▸ **Information shown**
%%

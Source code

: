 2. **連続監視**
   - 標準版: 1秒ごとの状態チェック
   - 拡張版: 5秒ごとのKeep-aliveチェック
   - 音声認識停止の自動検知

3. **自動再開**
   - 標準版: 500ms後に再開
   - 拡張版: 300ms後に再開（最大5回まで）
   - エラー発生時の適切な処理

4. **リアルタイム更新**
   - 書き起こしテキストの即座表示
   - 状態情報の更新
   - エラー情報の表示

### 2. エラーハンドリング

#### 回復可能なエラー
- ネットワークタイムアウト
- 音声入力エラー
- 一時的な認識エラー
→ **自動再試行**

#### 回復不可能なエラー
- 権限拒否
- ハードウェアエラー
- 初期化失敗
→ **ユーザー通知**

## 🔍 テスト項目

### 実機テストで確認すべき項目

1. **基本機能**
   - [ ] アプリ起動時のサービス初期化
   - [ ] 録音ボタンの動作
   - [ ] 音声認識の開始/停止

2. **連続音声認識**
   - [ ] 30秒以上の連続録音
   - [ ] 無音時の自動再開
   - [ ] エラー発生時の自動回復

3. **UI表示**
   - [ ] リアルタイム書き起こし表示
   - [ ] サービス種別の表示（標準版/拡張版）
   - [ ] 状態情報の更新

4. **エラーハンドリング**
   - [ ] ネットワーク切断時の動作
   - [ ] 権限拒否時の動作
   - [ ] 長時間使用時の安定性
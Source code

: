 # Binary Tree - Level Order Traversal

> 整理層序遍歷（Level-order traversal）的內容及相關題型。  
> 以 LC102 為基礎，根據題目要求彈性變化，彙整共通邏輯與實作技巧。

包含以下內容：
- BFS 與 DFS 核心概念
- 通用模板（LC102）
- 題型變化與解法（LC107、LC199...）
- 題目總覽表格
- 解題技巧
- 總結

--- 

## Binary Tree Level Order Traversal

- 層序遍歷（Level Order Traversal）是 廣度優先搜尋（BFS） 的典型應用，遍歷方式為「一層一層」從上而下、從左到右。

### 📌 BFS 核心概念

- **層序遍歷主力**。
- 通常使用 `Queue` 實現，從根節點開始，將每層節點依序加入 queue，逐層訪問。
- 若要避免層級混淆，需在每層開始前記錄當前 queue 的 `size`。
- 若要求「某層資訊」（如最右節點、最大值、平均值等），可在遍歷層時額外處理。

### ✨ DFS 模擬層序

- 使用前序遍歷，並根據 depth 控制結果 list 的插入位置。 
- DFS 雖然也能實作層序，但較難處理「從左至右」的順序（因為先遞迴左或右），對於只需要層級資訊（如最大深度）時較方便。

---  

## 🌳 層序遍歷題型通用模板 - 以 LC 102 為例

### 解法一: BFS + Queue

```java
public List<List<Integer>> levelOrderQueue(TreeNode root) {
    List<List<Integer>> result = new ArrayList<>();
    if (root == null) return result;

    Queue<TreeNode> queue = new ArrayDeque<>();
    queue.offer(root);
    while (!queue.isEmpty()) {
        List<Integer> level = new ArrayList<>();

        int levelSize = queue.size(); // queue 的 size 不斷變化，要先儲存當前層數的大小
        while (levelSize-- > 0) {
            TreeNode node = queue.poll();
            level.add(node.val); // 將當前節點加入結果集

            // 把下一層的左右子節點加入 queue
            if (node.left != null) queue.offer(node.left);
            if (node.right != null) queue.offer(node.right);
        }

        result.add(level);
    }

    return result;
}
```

%%

▸ **Exercise aim**
List every line above that holds the word "null".

▸ **Answer to this problem**
    if (root == null) return result;
            if (node.left != null) queue.offer(node.left);
            if (node.right != null) queue.offer(node.right);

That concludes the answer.